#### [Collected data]

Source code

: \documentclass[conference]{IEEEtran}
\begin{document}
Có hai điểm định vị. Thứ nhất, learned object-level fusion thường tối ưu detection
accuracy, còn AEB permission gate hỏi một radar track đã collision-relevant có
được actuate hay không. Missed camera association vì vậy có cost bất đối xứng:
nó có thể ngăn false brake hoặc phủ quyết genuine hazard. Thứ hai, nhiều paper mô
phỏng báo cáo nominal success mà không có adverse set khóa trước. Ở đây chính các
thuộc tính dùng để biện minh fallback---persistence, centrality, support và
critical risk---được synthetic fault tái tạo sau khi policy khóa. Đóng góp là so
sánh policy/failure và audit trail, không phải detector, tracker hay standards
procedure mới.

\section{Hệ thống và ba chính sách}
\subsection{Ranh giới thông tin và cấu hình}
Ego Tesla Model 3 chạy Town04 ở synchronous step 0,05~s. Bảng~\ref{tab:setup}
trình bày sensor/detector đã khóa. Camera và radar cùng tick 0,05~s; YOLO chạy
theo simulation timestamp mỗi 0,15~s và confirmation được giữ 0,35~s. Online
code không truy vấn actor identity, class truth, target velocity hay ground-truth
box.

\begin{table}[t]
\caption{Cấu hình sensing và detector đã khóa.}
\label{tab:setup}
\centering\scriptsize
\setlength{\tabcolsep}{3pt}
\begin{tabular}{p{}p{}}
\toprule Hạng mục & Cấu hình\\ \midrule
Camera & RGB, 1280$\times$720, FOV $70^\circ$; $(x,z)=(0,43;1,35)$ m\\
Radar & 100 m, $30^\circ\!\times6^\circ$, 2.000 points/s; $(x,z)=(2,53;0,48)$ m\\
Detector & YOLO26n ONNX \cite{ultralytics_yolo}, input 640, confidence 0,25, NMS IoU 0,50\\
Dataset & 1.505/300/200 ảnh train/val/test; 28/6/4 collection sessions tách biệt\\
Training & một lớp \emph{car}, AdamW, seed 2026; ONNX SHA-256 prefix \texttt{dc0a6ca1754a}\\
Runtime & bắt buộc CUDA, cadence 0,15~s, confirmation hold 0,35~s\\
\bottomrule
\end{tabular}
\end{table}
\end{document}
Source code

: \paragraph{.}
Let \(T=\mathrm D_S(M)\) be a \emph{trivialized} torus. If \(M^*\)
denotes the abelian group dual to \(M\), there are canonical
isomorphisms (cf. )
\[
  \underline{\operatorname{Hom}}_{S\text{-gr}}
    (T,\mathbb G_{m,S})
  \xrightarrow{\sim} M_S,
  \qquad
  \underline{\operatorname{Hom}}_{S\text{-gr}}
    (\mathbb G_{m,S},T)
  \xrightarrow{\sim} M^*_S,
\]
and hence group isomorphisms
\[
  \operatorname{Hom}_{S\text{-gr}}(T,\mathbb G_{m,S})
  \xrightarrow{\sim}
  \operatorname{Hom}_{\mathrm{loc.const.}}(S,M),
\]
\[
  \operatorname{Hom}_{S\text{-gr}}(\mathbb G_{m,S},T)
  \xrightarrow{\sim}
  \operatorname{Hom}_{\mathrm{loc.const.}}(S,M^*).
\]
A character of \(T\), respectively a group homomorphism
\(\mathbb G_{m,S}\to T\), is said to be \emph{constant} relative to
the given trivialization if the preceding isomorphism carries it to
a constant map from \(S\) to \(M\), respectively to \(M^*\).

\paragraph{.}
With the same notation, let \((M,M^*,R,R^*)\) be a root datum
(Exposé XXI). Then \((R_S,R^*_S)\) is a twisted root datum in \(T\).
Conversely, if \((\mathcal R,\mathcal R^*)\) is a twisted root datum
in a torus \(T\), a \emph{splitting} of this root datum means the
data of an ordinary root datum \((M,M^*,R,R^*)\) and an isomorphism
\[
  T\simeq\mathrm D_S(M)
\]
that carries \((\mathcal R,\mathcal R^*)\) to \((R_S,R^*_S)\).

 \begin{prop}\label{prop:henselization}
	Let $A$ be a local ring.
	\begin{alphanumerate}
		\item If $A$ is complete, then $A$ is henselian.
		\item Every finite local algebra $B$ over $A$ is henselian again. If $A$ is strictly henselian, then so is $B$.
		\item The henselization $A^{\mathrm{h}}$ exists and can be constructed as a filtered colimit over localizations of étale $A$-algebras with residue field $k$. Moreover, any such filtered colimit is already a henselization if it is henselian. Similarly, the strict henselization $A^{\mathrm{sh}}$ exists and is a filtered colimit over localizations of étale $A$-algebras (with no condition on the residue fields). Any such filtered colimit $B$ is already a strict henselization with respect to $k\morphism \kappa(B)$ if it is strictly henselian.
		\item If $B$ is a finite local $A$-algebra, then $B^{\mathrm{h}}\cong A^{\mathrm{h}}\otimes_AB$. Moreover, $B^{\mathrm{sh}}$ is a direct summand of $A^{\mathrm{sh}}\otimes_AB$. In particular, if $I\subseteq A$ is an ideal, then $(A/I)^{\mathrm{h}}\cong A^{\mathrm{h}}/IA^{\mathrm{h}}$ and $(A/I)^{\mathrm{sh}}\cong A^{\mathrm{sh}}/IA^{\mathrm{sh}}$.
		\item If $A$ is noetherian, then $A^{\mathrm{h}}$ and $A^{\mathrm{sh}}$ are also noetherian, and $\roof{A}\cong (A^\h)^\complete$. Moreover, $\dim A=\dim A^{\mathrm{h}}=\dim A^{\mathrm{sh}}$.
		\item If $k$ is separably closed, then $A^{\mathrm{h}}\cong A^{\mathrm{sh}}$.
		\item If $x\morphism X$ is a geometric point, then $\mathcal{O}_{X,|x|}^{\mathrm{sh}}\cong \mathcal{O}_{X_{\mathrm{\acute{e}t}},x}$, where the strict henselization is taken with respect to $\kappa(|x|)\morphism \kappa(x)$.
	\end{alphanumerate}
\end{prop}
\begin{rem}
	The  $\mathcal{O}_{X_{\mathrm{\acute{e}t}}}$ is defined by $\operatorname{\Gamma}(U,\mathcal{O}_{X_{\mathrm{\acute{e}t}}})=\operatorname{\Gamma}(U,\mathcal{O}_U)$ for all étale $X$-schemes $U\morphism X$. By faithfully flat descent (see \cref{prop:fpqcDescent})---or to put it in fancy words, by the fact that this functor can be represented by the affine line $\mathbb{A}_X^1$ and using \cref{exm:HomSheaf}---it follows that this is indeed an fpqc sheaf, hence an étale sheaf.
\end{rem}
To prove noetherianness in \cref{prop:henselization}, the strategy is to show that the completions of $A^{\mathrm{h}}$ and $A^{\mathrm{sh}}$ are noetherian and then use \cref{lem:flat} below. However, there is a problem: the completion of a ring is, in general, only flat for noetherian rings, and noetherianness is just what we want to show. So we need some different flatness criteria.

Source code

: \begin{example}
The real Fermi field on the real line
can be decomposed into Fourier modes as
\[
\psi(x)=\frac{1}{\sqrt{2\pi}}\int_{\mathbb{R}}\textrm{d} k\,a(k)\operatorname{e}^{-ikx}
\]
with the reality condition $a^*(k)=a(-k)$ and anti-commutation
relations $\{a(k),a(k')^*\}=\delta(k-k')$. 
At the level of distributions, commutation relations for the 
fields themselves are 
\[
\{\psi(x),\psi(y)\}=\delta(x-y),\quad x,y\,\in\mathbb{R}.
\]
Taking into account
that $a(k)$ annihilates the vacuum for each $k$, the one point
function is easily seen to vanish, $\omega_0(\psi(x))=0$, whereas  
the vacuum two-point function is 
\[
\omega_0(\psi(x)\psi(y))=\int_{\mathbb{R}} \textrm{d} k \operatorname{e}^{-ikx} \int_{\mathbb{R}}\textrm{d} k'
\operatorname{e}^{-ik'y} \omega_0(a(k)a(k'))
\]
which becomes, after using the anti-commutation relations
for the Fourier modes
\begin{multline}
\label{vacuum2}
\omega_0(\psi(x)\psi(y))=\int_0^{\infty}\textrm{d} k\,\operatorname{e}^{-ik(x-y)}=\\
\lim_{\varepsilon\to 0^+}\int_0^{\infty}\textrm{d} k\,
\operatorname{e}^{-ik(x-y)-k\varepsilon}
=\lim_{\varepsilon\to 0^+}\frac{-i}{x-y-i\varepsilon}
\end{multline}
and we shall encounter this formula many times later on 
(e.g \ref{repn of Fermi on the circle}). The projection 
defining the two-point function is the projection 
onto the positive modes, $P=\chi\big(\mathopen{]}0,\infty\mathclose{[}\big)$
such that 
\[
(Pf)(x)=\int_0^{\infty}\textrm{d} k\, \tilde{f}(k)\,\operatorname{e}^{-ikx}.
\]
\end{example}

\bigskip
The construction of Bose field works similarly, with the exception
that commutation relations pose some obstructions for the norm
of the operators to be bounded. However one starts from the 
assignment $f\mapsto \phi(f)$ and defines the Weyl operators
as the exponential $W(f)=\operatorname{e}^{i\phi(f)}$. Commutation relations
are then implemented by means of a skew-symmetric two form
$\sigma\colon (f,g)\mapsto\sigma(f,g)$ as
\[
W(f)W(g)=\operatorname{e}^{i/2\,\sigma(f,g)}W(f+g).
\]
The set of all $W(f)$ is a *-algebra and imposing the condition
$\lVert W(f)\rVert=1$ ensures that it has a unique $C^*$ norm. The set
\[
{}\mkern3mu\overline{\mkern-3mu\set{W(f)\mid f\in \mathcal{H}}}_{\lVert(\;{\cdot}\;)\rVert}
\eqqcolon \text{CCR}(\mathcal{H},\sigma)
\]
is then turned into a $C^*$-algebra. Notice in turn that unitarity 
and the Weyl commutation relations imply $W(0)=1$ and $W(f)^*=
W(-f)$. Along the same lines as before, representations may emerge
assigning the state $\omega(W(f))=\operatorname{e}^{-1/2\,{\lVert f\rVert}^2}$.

#### [About this task]
Search the data above for the string "Fermi" and report each line that holds it.

#### [Written answer]
The real Fermi field on the real line
(e.g \ref{repn of Fermi on the circle}). The projection 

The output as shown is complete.